Queen Anne Silver Candlesticks
Maker: John Eckford
A rare pair of early English silver candlesticks. Britannia standard silver*. Lovely plain style and broad bases. Very solid and...
A rare pair of early English silver candlesticks. Britannia standard silver*. Lovely plain style and broad bases. Very solid and heavy cast metal with knopped and baluster vase shaped stems and square hollowed out bases with canted corners. Each bears matching two crests and mottos (only traces), possibly marriage crests. One motto, although indistinct, reads ‘True To The End’. Excellent colour. These candlesticks are remarkable for their size and weight.
Weight 951 grams, 30.5 troy ounces.
Height 17.5 cms. Base 11 cms square.
Maker John Eckfourd, known for his tobacco boxes.
Literature: Cast candlesticks started to appear circa 1685 and are much heavier in weight. The first loaded candlesticks appeared circa 1765 and are made of sheet, and not cast.

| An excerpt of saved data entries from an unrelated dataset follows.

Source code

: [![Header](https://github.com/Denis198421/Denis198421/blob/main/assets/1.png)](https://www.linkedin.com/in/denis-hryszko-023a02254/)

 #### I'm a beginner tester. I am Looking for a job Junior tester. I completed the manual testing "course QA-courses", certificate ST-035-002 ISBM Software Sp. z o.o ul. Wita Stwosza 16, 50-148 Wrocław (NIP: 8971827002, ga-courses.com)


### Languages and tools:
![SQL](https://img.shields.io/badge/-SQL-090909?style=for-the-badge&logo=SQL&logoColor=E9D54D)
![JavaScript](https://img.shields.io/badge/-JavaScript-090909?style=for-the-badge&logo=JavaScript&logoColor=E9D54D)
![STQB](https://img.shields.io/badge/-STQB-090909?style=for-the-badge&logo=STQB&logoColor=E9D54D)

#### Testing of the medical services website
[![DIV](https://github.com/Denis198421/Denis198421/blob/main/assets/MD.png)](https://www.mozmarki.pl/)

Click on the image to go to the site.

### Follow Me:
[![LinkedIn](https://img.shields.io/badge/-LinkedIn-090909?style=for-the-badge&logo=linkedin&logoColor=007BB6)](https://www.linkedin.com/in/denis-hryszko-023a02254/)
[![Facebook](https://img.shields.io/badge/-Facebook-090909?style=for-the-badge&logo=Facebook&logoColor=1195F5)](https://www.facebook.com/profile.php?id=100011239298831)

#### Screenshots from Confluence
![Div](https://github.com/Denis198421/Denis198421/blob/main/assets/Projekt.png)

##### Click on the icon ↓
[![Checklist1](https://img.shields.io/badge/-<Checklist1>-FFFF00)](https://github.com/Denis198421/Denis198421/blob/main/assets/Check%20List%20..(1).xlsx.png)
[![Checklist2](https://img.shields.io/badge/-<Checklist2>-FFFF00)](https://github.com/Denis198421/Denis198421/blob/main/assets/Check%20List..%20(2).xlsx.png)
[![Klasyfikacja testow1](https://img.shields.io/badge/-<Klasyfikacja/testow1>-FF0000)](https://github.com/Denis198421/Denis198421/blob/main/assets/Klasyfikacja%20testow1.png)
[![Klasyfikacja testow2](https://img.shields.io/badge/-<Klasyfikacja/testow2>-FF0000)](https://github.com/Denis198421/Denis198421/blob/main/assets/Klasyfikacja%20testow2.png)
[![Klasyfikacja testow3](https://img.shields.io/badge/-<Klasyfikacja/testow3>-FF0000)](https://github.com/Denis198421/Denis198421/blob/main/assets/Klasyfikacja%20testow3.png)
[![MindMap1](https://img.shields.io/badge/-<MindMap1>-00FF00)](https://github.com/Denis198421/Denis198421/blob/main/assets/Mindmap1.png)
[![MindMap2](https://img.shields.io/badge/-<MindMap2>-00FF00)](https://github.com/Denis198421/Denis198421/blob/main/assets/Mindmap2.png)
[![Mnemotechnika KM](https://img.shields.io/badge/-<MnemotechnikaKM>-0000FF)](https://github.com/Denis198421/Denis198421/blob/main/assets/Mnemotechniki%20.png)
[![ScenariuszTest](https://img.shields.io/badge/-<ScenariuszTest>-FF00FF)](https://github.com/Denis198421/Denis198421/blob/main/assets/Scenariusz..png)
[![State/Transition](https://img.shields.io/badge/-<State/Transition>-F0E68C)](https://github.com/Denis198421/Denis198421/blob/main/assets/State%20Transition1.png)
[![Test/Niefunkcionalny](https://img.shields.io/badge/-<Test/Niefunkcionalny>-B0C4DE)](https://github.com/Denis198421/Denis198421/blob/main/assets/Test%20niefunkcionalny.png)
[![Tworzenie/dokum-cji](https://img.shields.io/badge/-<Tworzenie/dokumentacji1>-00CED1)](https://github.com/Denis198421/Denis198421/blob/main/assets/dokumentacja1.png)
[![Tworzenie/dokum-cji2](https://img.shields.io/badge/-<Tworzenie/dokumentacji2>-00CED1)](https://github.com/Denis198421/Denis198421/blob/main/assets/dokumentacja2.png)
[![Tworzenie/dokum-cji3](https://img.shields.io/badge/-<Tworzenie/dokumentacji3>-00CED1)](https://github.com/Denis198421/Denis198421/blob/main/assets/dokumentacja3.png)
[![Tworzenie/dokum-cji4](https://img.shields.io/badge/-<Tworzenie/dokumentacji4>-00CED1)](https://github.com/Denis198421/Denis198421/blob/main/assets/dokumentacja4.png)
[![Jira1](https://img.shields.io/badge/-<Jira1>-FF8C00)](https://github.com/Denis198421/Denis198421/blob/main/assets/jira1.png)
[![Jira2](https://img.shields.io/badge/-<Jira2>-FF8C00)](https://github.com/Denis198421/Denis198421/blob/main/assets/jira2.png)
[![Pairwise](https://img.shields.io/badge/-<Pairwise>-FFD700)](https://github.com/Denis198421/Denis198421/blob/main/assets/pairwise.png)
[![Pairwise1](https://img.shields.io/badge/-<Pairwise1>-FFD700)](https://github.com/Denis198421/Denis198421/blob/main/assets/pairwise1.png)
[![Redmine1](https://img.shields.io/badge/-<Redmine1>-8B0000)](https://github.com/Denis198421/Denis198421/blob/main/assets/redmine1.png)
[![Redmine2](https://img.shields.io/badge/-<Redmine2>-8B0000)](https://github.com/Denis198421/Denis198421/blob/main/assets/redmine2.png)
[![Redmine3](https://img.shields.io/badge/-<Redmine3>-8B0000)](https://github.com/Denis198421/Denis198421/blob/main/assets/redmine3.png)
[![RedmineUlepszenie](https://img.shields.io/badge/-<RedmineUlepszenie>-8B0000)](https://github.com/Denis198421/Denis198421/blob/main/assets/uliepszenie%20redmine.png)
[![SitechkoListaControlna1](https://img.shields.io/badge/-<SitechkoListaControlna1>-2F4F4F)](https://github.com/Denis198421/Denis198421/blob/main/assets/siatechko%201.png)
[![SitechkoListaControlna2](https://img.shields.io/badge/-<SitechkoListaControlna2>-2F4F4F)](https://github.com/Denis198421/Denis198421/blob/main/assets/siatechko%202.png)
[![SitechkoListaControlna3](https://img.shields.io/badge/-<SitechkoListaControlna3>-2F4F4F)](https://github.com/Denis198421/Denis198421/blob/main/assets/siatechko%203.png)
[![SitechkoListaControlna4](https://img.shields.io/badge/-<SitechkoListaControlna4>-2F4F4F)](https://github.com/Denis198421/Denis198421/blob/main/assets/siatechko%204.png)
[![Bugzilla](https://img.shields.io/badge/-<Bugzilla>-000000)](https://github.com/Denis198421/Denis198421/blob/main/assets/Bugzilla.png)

*Britannia Standard. In 1696, so extensive had become the melting and clipping of coinage that the silversmiths were forbidden to use the sterling standard for their wares, but had to use a new higher standard, 95.8 per cent. New hallmarks were ordered, “the figure of a woman commonly called Britannia” and the lion’s head erased (torn off at the neck) replacing the lion passant and the leopard’s head crowned. This continued until the old standard of 92.5 per cent was restored in 1720. Britannia standard silver still continues to be produced even today.
Signed/Inscribed: London 1706. Maker John Eckfourd, known for his tobacco boxes.
These superb candlesticks are in very good condition. The silver hallmarks underneath are clear and easy to read and a nice feature is that each still bears faint traces of the lion head erased on the candle sconce. The engraved crests are very worn but just visible – this is not unusual for an item which has been used for several hundreds of years. More important is that the candlesticks themselves still have a crisp form. Each candlestick has a minor 'lean'. Please note that this item is not new and will show moderate signs of wear commensurate with age. Reflections in the photograph may detract from the true representation of this item.
Maker: John Eckford
John Eckford I, London silversmith, apprenticed to tobacconist John Whitfield 1682, also entered in the Goldsmith’s apprentice register as bound to Anthony Nelme (scored out). Free 1698. Mark entered as largeworker 1698. 2nd (sterling) mark 1720. Appears to have worked as both tobacconist and silversmith, his mark is often found on tobacco boxes of the period. Buried 1730. Also known as Eckfourd. John Eckford II, London silversmith, apprenticed to John Fawdery 1712, turned over to John Eckfourd 1712, and turned over again to Philip Rollos 1714. Free 1723. Two marks entered as largeworker (sterling and new standard) 1725. 3rd mark entered 1739. His son Joseph apprenticed to Henry Brind 1746, and another John to John Swift 1753.